Certainly, writing online has its advantages. Online critics can file their stories later, develop a dialogue with readers and correct the embarrassing errors that are inevitable for writers on deadline.
For most, however, writing reviews primarily for online publication remains a hobby or second job. Even as eyeballs are heading online, money remains tied up in print publications. Berardinelli's paychecks come from his job as an engineer. Harvey Karten, another active reviewer, is a retired public-school teacher.
Only a handful of critics -- including Stephanie Zacharek and Charles Taylor of Salon, and Edelstein -- earn their living writing for online publications, even though an online presence is increasingly a necessity for the professional film critic.
"If you are not on the Web, you don't exist for a significant number of people," said David Poland of Movie City News, a film industry news site. An example, he said, was the Los Angeles Times critic Manhola Dargis, who had begun to build a large international fan base until the newspaper switched to a subscription-based website.
Certainly, readers seem responsive to the new world of online film criticism. Most look far beyond what their local newspaper critic has to say. The de rigueur sites for film buffs include Metacritic.com and Rotten Tomatoes, both of which offer numeric ratings and one-sentence excerpts from dozens of reviews.

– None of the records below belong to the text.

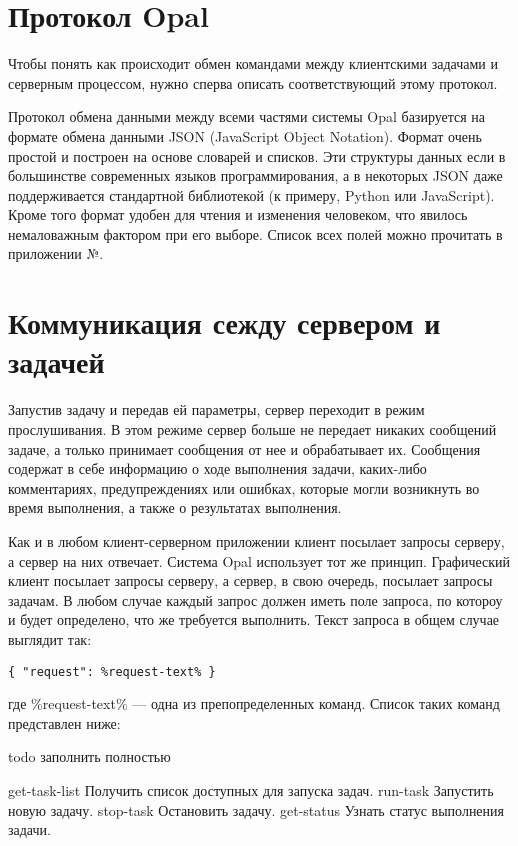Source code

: \section{Протокол Opal}

Чтобы понять как происходит обмен командами между клиентскими задачами и серверным процессом, нужно сперва описать соответствующий этому протокол.

Протокол обмена данными между всеми частями системы Opal базируется на формате обмена данными JSON (JavaScript Object Notation). Формат очень простой и построен на основе словарей и списков. Эти структуры данных если в большинстве современных языков программирования, а в некоторых JSON даже поддерживается стандартной библиотекой (к примеру, Python или JavaScript). Кроме того формат удобен для чтения и изменения человеком, что явилось немаловажным фактором при его выборе. Список всех полей можно прочитать в приложении №.

\section{Коммуникация сежду сервером и задачей}

Запустив задачу и передав ей параметры, сервер переходит в режим прослушивания. В этом режиме сервер больше не передает никаких сообщений задаче, а только принимает сообщения от нее и обрабатывает их. Сообщения содержат в себе информацию о ходе выполнения задачи, каких-либо комментариях, предупреждениях или ошибках, которые могли возникнуть во время выполнения, а также о результатах выполнения.

Как и в любом клиент-серверном приложении клиент посылает запросы серверу, а сервер на них отвечает. Система Opal использует тот же принцип. Графический клиент посылает запросы серверу, а сервер, в свою очередь, посылает запросы задачам. В любом случае каждый запрос должен иметь поле запроса, по котороу и будет определено, что же требуется выполнить. Текст запроса в общем случае выглядит так:
\begin{verbatim}
{ "request": %request-text% }
\end{verbatim}
где \%request-text\% — одна из препопределенных команд. Список таких команд представлен ниже:

todo заполнить полностью

get-task-list
	Получить список доступных для запуска задач.
	run-task
	Запустить новую задачу.
	stop-task
	Остановить задачу.
	get-status
	Узнать статус выполнения задачи.
	
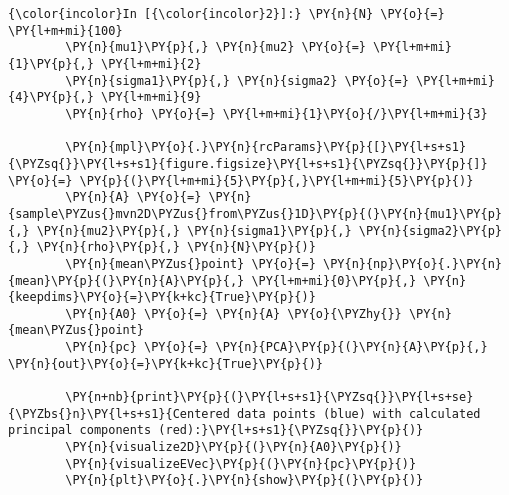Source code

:     \begin{Verbatim}[commandchars=\\\{\}]
{\color{incolor}In [{\color{incolor}2}]:} \PY{n}{N} \PY{o}{=} \PY{l+m+mi}{100}
        \PY{n}{mu1}\PY{p}{,} \PY{n}{mu2} \PY{o}{=} \PY{l+m+mi}{1}\PY{p}{,} \PY{l+m+mi}{2}
        \PY{n}{sigma1}\PY{p}{,} \PY{n}{sigma2} \PY{o}{=} \PY{l+m+mi}{4}\PY{p}{,} \PY{l+m+mi}{9}
        \PY{n}{rho} \PY{o}{=} \PY{l+m+mi}{1}\PY{o}{/}\PY{l+m+mi}{3}
        
        \PY{n}{mpl}\PY{o}{.}\PY{n}{rcParams}\PY{p}{[}\PY{l+s+s1}{\PYZsq{}}\PY{l+s+s1}{figure.figsize}\PY{l+s+s1}{\PYZsq{}}\PY{p}{]} \PY{o}{=} \PY{p}{(}\PY{l+m+mi}{5}\PY{p}{,}\PY{l+m+mi}{5}\PY{p}{)}
        \PY{n}{A} \PY{o}{=} \PY{n}{sample\PYZus{}mvn2D\PYZus{}from\PYZus{}1D}\PY{p}{(}\PY{n}{mu1}\PY{p}{,} \PY{n}{mu2}\PY{p}{,} \PY{n}{sigma1}\PY{p}{,} \PY{n}{sigma2}\PY{p}{,} \PY{n}{rho}\PY{p}{,} \PY{n}{N}\PY{p}{)}
        \PY{n}{mean\PYZus{}point} \PY{o}{=} \PY{n}{np}\PY{o}{.}\PY{n}{mean}\PY{p}{(}\PY{n}{A}\PY{p}{,} \PY{l+m+mi}{0}\PY{p}{,} \PY{n}{keepdims}\PY{o}{=}\PY{k+kc}{True}\PY{p}{)}
        \PY{n}{A0} \PY{o}{=} \PY{n}{A} \PY{o}{\PYZhy{}} \PY{n}{mean\PYZus{}point}
        \PY{n}{pc} \PY{o}{=} \PY{n}{PCA}\PY{p}{(}\PY{n}{A}\PY{p}{,} \PY{n}{out}\PY{o}{=}\PY{k+kc}{True}\PY{p}{)}
        
        \PY{n+nb}{print}\PY{p}{(}\PY{l+s+s1}{\PYZsq{}}\PY{l+s+se}{\PYZbs{}n}\PY{l+s+s1}{Centered data points (blue) with calculated principal components (red):}\PY{l+s+s1}{\PYZsq{}}\PY{p}{)}
        \PY{n}{visualize2D}\PY{p}{(}\PY{n}{A0}\PY{p}{)}
        \PY{n}{visualizeEVec}\PY{p}{(}\PY{n}{pc}\PY{p}{)}
        \PY{n}{plt}\PY{o}{.}\PY{n}{show}\PY{p}{(}\PY{p}{)}
        

\end{Verbatim}
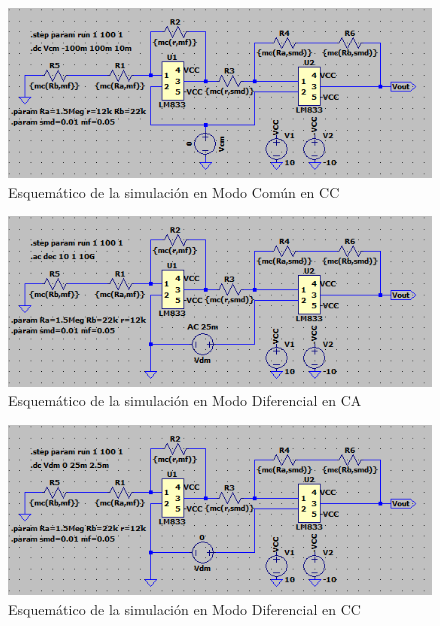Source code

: \begin{figure}[ht]
\begin{center}
\includegraphics[scale=1]{res/spice/spice_cm_dc_sch.png}
\caption{Esquemático de la simulación en Modo Común en CC}
\label{e4:fig_spice_cm_dc}
\end{center}
\end{figure}

\begin{figure}[ht]
\begin{center}
\includegraphics[scale=1]{res/spice/spice_dm_ac_sch.png}
\caption{Esquemático de la simulación en Modo Diferencial en CA}
\label{e4:fig_spice_dm_ac}
\end{center}
\end{figure}

\begin{figure}[ht]
\begin{center}
\includegraphics[scale=1]{res/spice/spice_dm_dc_sch.png}
\caption{Esquemático de la simulación en Modo Diferencial en CC}
\label{e4:fig_spice_dm_dc}
\end{center}
\end{figure}

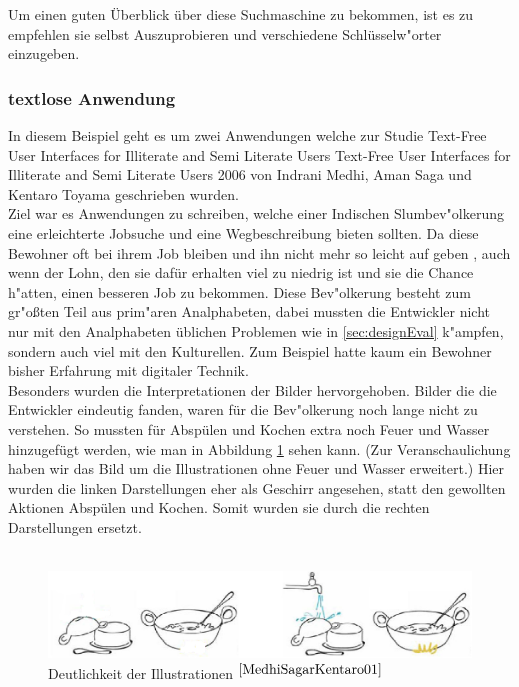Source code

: Um einen guten Überblick über diese Suchmaschine zu bekommen, ist es zu empfehlen sie selbst Auszuprobieren und verschiedene Schlüsselw"orter einzugeben.

\newpage
\subsubsection{textlose Anwendung}\label{sec:beisp3}
In diesem Beispiel geht es um zwei Anwendungen welche zur Studie \glqq Text-Free User Interfaces for Illiterate and Semi Literate Users \grqq
{}
					{Text-Free User Interfaces for Illiterate and Semi Literate Users}
					{2006}
					{}
 von Indrani Medhi, Aman Saga und Kentaro Toyama geschrieben wurden.\\
Ziel war es Anwendungen zu schreiben, welche einer Indischen Slumbev"olkerung eine erleichterte Jobsuche und eine Wegbeschreibung bieten sollten. Da diese Bewohner oft bei ihrem Job bleiben und ihn nicht mehr so leicht auf geben , auch wenn der Lohn, den sie dafür erhalten viel zu niedrig ist und sie die Chance h"atten, einen besseren Job zu bekommen. Diese Bev"olkerung besteht zum gr"oßten Teil aus prim"aren Analphabeten, dabei mussten die Entwickler nicht nur mit den Analphabeten üblichen Problemen wie in \ref{sec:designEval} k"ampfen, sondern auch viel mit den Kulturellen. Zum Beispiel hatte kaum ein Bewohner bisher Erfahrung mit digitaler Technik.\\
Besonders wurden die Interpretationen der Bilder hervorgehoben. Bilder die die Entwickler eindeutig fanden, waren für die Bev"olkerung noch lange nicht zu verstehen. So mussten für Abspülen und Kochen extra noch Feuer und Wasser hinzugefügt werden, wie man in Abbildung \ref{fig:picfail} sehen kann. (Zur Veranschaulichung haben wir das Bild um die Illustrationen ohne Feuer und Wasser erweitert.) Hier wurden die linken Darstellungen eher als Geschirr angesehen, statt den gewollten Aktionen Abspülen und Kochen. Somit wurden sie durch die rechten Darstellungen ersetzt.\\\\

\begin{figure}[h]
	\centering
		\includegraphics[width=1.00\textwidth]{Daten/pic_fail2.PNG}
	\caption{Deutlichkeit der Illustrationen $^{\ref{MedhiSagarKentaro01}}$}
	\label{fig:picfail}
\end{figure}

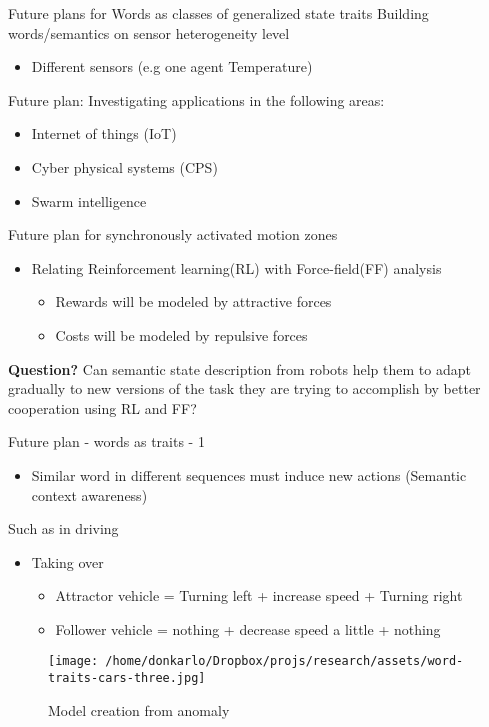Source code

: \documentclass[unknownkeysallowed]{beamer}
\begin{document}
	\begin{frame}{Future plans for Words as classes of generalized state traits}
		Building words/semantics on sensor heterogeneity level
		\begin{itemize}
			\item Different sensors (e.g one agent Temperature)
		\end{itemize}
	\end{frame}

	\begin{frame}{Future plan: Investigating applications in the following areas:}
		\begin{itemize}
			\item Internet of things (IoT)
			\item Cyber physical systems (CPS)
			\item Swarm intelligence
		\end{itemize}
	\end{frame}
	\begin{frame}{Future plan for synchronously activated motion zones}
		\begin{itemize}
			\item Relating Reinforcement learning(RL) with Force-field(FF) analysis
				\begin{itemize}
					\item Rewards will be modeled by attractive forces
					\item Costs will be modeled by repulsive forces
				\end{itemize}
		\end{itemize}
		\textbf{Question?} Can semantic state description from robots help them to adapt gradually to new versions of the task they are trying to accomplish by better cooperation using RL and FF? 
	\end{frame}

	\begin{frame}{Future plan - words as traits - 1}
		\begin{itemize}
			\item Similar word in different sequences must induce new actions (Semantic context awareness)
		\end{itemize}
		Such as in driving
		\begin{itemize}
			\item Taking over
				\begin{itemize}
					\item Attractor vehicle  = Turning left + increase speed + Turning right
					\item Follower vehicle = nothing + decrease speed a little + nothing
				\end{itemize}
		\end{itemize}
		\begin{figure}
			\texttt{[image: /home/donkarlo/Dropbox/projs/research/assets/word-traits-cars-three.jpg]}
			\caption{Model creation from anomaly}
		\end{figure}
	\end{frame}
\end{document}
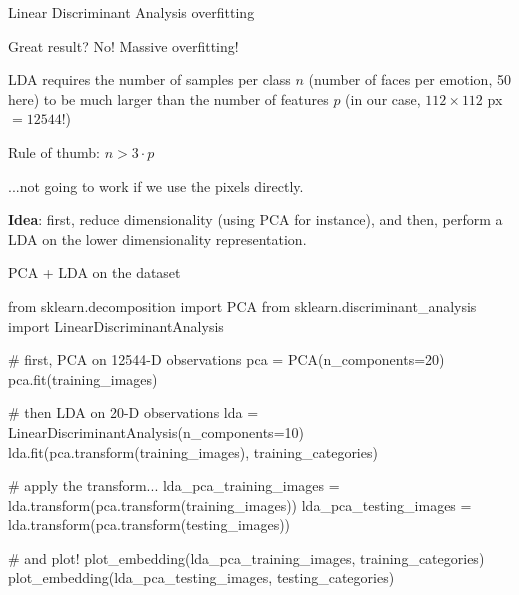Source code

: \documentclass[compress]{beamer}
\begin{document}

\begin{frame}{Linear Discriminant Analysis overfitting}

    \begin{center}
        Great result? No! Massive overfitting!
    \end{center}

    LDA requires the number of samples per class $n$ (\ie number of faces per
    emotion, 50 here) to be much larger than the number of features $p$ (in our case,
    $112\times 112$ px $= 12544$!)

    Rule of thumb: $n > 3\cdot p$

    ...not going to work if we use the pixels directly.
\end{frame}


\begin{frame}{}

    {\bf Idea}: first, reduce dimensionality (using PCA for instance), and then,
    perform a LDA on the lower dimensionality representation.
\end{frame}


\begin{frame}[fragile]{PCA + LDA on the dataset}
    \begin{pythoncode}
from sklearn.decomposition import PCA
from sklearn.discriminant_analysis import LinearDiscriminantAnalysis

# first, PCA on 12544-D observations
pca = PCA(n_components=20)
pca.fit(training_images)

# then LDA on 20-D observations
lda = LinearDiscriminantAnalysis(n_components=10)
lda.fit(pca.transform(training_images), training_categories)

# apply the transform...
lda_pca_training_images = lda.transform(pca.transform(training_images))
lda_pca_testing_images = lda.transform(pca.transform(testing_images))

# and plot!
plot_embedding(lda_pca_training_images, training_categories)
plot_embedding(lda_pca_testing_images, testing_categories)
\end{pythoncode}
\end{frame}


\end{document}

Critics, too, are embracing the Internet's possibilities. Slate's Movie Club, a year-end conversation between five prominent critics, is far more lively and contentious than printed roundtables, and more thoughtful than TV panel discussions.
What's more, the online critics have begun to organize themselves. The Online Film Critics Society, which includes 115 writers, announced its year-end awards on Jan. 5. (Lord of the Rings was the big winner with nine awards; Andy Serkis, as the animated Gollum, received an acting nomination.)
The OFCS, Berardinelli said, "separates the wheat from the chaff. There are thousands of people writing out there, and many of their reviews are pretty puerile."
But an online critics group can only do so much, according to Karten, who founded the OFCS in 1997 and the New York Film Critics Online last year.
"We are still in the dumps," he said of online critics. "The publicists are living in the pre-Internet times -- they aren't sure what to make of the onliners. I know we have more influence at the box office than any studio gives us credit for."